The museum, grappling with a multimillion-dollar budget deficit, has been quietly talking to city officials for a year about a mandatory fee for nonresidents. But thorny questions still must be resolved, like how to verify that visitors are not New Yorkers, whether it is fair to charge people who work in the city or are from the suburbs and what amount would be required.
The Met has always had a 'suggested fee' of some sort. People do not have to pay it. If you can manage the fee, pay it. If not, toss in whatever you can. If you can't pay anything, don't. That's the way its always worked. I have on many occasions brought friends and family from out of town and thrown in whatever loose change I have on me and that's that. The wealthy families of New York City who founded the Met intended it to be this way, so much so they managed to get it enshrined into law in 1893 which states that it “shall be kept open and accessible to the public free of all charge throughout the year.”
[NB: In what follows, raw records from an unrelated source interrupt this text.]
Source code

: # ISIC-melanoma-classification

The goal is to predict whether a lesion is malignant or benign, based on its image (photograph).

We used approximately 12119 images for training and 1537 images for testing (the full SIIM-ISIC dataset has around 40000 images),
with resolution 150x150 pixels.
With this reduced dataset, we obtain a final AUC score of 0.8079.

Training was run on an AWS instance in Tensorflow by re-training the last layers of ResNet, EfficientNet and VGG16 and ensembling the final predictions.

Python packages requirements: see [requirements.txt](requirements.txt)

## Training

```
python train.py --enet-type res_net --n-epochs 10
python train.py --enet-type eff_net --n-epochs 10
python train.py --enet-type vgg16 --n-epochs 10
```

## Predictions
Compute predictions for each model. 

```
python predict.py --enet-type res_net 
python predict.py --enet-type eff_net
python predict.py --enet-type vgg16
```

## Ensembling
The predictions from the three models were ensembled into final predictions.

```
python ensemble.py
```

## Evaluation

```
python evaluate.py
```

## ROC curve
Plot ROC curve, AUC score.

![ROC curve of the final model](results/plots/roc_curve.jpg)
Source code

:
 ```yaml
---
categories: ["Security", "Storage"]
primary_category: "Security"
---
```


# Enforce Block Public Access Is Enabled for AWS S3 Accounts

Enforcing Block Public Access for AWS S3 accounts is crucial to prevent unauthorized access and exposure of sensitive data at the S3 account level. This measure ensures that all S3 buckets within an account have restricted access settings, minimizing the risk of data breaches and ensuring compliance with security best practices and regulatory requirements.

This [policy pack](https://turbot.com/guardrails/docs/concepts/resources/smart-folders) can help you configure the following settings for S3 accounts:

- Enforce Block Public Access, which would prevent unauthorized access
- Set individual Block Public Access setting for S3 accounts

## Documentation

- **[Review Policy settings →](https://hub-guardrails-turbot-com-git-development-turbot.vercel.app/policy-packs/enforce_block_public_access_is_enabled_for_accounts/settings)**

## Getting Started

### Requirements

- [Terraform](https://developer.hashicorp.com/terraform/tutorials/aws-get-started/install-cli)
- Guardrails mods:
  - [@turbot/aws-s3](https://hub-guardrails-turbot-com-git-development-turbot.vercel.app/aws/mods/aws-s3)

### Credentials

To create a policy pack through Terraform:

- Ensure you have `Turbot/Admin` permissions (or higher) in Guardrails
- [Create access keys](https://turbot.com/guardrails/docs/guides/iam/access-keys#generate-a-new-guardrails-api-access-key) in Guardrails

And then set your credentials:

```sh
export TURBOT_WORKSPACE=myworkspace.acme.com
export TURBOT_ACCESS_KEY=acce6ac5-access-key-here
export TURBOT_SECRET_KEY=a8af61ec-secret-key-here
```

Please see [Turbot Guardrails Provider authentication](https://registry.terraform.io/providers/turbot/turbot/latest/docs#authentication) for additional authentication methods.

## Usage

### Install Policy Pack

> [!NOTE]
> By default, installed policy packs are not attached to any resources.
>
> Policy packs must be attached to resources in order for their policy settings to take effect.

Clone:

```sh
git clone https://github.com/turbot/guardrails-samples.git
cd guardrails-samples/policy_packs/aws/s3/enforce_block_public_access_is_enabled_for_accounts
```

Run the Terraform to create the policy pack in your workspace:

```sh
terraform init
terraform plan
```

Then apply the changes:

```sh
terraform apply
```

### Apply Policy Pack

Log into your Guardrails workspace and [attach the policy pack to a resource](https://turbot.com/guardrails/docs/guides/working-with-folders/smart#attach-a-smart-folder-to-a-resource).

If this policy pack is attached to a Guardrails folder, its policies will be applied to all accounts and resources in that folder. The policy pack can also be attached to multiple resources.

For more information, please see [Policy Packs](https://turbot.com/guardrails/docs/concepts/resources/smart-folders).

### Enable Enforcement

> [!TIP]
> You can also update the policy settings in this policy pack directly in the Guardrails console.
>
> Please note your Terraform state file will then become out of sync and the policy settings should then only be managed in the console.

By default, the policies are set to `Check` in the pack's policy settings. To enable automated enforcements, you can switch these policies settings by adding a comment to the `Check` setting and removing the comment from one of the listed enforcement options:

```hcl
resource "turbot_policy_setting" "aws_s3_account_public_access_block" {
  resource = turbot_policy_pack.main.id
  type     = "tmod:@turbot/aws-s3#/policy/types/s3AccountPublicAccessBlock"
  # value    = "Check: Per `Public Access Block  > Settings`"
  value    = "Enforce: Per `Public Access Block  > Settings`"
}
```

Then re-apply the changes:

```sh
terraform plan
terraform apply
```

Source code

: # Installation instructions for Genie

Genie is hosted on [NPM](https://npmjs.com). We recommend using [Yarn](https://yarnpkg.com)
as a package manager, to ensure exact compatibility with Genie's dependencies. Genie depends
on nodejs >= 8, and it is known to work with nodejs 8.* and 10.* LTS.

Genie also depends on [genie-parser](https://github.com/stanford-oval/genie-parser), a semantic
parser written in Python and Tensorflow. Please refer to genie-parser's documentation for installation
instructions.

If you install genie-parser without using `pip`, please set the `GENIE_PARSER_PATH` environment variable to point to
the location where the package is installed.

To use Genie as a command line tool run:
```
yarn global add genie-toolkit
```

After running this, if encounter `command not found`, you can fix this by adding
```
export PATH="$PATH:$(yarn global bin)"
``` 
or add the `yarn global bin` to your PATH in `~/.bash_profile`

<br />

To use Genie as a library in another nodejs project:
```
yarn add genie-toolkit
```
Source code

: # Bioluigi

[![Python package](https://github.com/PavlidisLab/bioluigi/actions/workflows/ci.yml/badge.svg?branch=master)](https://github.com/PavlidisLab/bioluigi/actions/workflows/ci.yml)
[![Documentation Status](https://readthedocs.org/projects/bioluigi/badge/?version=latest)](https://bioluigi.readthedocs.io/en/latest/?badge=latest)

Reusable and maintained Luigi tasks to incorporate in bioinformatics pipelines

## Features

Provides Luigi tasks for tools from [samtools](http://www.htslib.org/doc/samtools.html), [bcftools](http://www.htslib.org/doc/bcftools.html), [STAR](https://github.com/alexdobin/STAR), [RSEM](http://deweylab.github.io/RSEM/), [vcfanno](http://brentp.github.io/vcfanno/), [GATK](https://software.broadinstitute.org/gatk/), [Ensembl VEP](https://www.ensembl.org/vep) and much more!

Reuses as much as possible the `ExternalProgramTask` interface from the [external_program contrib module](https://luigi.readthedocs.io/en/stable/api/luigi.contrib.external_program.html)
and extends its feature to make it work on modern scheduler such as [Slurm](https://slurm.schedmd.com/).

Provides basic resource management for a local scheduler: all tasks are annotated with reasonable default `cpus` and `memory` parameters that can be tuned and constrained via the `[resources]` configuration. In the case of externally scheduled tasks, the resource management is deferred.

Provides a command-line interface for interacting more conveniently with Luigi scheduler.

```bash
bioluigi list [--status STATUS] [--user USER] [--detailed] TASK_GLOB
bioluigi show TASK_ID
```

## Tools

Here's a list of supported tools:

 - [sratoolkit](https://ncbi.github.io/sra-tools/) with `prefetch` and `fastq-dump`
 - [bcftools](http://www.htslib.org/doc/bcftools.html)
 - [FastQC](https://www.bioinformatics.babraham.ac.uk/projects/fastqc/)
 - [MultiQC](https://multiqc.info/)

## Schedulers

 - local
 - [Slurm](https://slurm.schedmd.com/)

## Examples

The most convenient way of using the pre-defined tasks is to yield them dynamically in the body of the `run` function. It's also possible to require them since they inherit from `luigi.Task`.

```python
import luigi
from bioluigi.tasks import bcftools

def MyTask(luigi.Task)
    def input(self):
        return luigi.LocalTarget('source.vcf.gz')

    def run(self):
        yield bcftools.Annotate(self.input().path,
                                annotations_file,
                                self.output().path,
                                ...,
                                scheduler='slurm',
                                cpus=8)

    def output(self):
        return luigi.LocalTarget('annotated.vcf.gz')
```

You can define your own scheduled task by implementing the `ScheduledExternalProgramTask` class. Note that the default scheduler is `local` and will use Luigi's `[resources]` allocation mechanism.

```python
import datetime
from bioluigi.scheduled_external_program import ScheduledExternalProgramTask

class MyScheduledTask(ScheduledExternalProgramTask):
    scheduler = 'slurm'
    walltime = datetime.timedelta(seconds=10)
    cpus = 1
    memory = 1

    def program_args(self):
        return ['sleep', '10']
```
The City of New York owns the property and building which houses the museum and supports it with taxpayer's money to the tune of 8% of its $330 million annual budget. Clear financial mismanagement by recent curators have put the museum in financial straights as it sought to compete in New York's highly competitive museum sector. But setting the Met at odds with its founding mission, a mission which has made it among the world's largest collections along with the British Museum, The Louvre, and the Vatican Museums, is not the way to solve its financial problems. Quite frankly, the best way to do that is to bring in more aggressive fundraising to cultivate a new generation of wealthy donors. The Museum of Modern Art, the Whitney, the Brooklyn Museum...hell even the Museum of Sex have all found success luring donors while charging entrance fees. But the Met is a public cultural landmark of Western Civilization and one of New York's and America's crown jewels. It should remain free to anyone who can get here to see it.
Finally, this thing is a slippery slope. It may be tourists who are targeted now, but once the Museum has trouble sorting out who is and isn't a New Yorker, everyone will end up paying. That would be a tragic mistake in City with hundreds of museums and cultural institutions to choose from.